I have exactly the wrong number of books. There’s only two ways to go: if you want a working library, like one where you don't need to go to Robarts all the time for whatever you don’t have, then you need probably five to ten thousand books. Somewhere around there. Whereas I have two thousand. Which is just enough to be an immense pain to move, but not enough that I have everything that I look at on a regular basis. So it's kind of irritating. But right now, if a book comes in, a book goes out. There’s no, “Oh look, I have another 300 books this year.” No. I had to move out my Wodehouses. I had like, 80, so I put them in a box. And I had to move the Choose Your Own Adventure books, too. I had around 50 of those. If something stays, then something else has to go.

My wife and I made the decision to split things into fiction, nonfiction, drama and poetry. So the nonfiction’s downstairs, and I’ve got a shelf here mostly for theatre stuff. I did a PhD. in early modern drama, so I have a lot of, for example, Philip Massinger. Nobody knows who he is, but this particular volume was actually owned by Walter Greg, who's one of the truly great bibliographers. It has these weird little—I forget the name of them, but there are these weird printer’s marks. They’re incredibly odd, but beautiful. It’s just decorative, to fill up space, but here they’ve done a thing where they’re all interspersed within the text. I’ve also got an anthology of British drama from the 19th century that I had to read for my comps. They’re terrible, actually. Though it does you good to remember that most of literature is actually like, “Three Weeks After Marriage: A Farce” by Arthur Murray, just like, some bullshit that no one will ever fucking look at again.

While the Massinger is something like 200-years-old, the only really valuable book I have is Pseudodoxia Epidemica. Do you know Thomas Browne? He’s my favorite English prose writer. He wrote this book in 1646 that’s a collection of urban legends, and what’s wrong with them. Some day, when I’m really rich, I’m going to buy all of his first editions. But I’m not even close to that yet.

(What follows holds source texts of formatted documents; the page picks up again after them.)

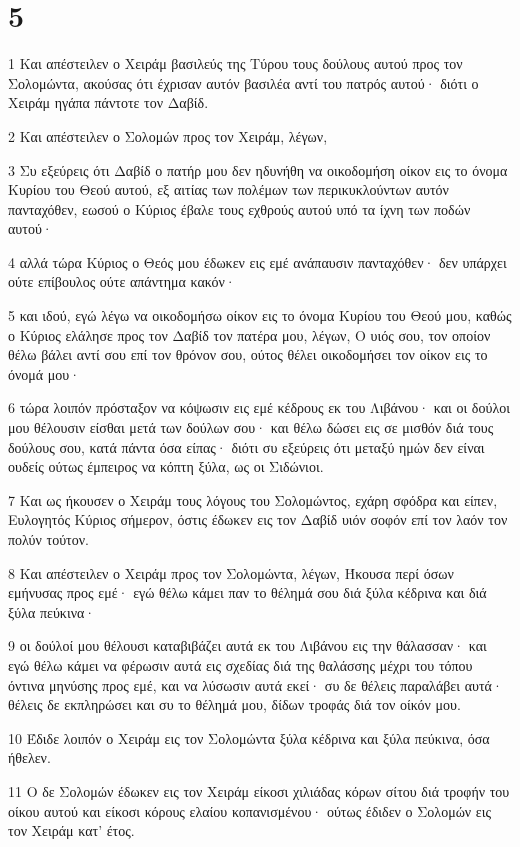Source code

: \chapter{5}

\par 1 Και απέστειλεν ο Χειράμ βασιλεύς της Τύρου τους δούλους αυτού προς τον Σολομώντα, ακούσας ότι έχρισαν αυτόν βασιλέα αντί του πατρός αυτού· διότι ο Χειράμ ηγάπα πάντοτε τον Δαβίδ.
\par 2 Και απέστειλεν ο Σολομών προς τον Χειράμ, λέγων,
\par 3 Συ εξεύρεις ότι Δαβίδ ο πατήρ μου δεν ηδυνήθη να οικοδομήση οίκον εις το όνομα Κυρίου του Θεού αυτού, εξ αιτίας των πολέμων των περικυκλούντων αυτόν πανταχόθεν, εωσού ο Κύριος έβαλε τους εχθρούς αυτού υπό τα ίχνη των ποδών αυτού·
\par 4 αλλά τώρα Κύριος ο Θεός μου έδωκεν εις εμέ ανάπαυσιν πανταχόθεν· δεν υπάρχει ούτε επίβουλος ούτε απάντημα κακόν·
\par 5 και ιδού, εγώ λέγω να οικοδομήσω οίκον εις το όνομα Κυρίου του Θεού μου, καθώς ο Κύριος ελάλησε προς τον Δαβίδ τον πατέρα μου, λέγων, Ο υιός σου, τον οποίον θέλω βάλει αντί σου επί τον θρόνον σου, ούτος θέλει οικοδομήσει τον οίκον εις το όνομά μου·
\par 6 τώρα λοιπόν πρόσταξον να κόψωσιν εις εμέ κέδρους εκ του Λιβάνου· και οι δούλοι μου θέλουσιν είσθαι μετά των δούλων σου· και θέλω δώσει εις σε μισθόν διά τους δούλους σου, κατά πάντα όσα είπας· διότι συ εξεύρεις ότι μεταξύ ημών δεν είναι ουδείς ούτως έμπειρος να κόπτη ξύλα, ως οι Σιδώνιοι.
\par 7 Και ως ήκουσεν ο Χειράμ τους λόγους του Σολομώντος, εχάρη σφόδρα και είπεν, Ευλογητός Κύριος σήμερον, όστις έδωκεν εις τον Δαβίδ υιόν σοφόν επί τον λαόν τον πολύν τούτον.
\par 8 Και απέστειλεν ο Χειράμ προς τον Σολομώντα, λέγων, Ήκουσα περί όσων εμήνυσας προς εμέ· εγώ θέλω κάμει παν το θέλημά σου διά ξύλα κέδρινα και διά ξύλα πεύκινα·
\par 9 οι δούλοί μου θέλουσι καταβιβάζει αυτά εκ του Λιβάνου εις την θάλασσαν· και εγώ θέλω κάμει να φέρωσιν αυτά εις σχεδίας διά της θαλάσσης μέχρι του τόπου όντινα μηνύσης προς εμέ, και να λύσωσιν αυτά εκεί· συ δε θέλεις παραλάβει αυτά· θέλεις δε εκπληρώσει και συ το θέλημά μου, δίδων τροφάς διά τον οίκόν μου.
\par 10 Έδιδε λοιπόν ο Χειράμ εις τον Σολομώντα ξύλα κέδρινα και ξύλα πεύκινα, όσα ήθελεν.
\par 11 Ο δε Σολομών έδωκεν εις τον Χειράμ είκοσι χιλιάδας κόρων σίτου διά τροφήν του οίκου αυτού και είκοσι κόρους ελαίου κοπανισμένου· ούτως έδιδεν ο Σολομών εις τον Χειράμ κατ' έτος.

When I was a kid, I bought a lot of these old books at university book sales. And they were just incredibly great, because it was before the booksellers on eBay, before people could figure out the value of things instantly. Like, I bought this Bible from 1640 there for, I think, $20. It’s not wood paper, it’s cloth paper. Because it doesn’t have a title page, it’s not actually worth any money, but I just love it. It has the signature of everyone whose owned it in it. It’s the coolest thing, you can see that it has actual holes from real book worms in it. It’s an actual worm eaten book. There’s something about that I just find very beautiful.

Oh, and I’ve got Martin Tupper. You know Martin Tupper? He’s in Banvard’s Folly, which is a great nonfiction book about failures. The great failures of literature. This guy was easily the biggest poet in the world. In 1890, if you went to any bookstore in the world you’d see hundreds of copies of Tupper. He developed this interesting biblical style that really was a prototype for Walt Whitman. Walt Whitman basically got his style from Tupper. There are posters that are like, “The Greatest Poets of All Time,” and it’ll be like Virgil-Shakespeare-Tupper. He was as absolutely as big as they got, and he just completely fell into obscurity. Fascinating, the turns of fame. He was bigger than Mark Twain! That’s a great book, Banvard’s Folly.

I am really a creature of books. That’s what I think about. Even though that’s probably absurd, to continue thinking of them. We’re probably all living in a world where we should only be writing little pieces, but I still think entirely in terms of books.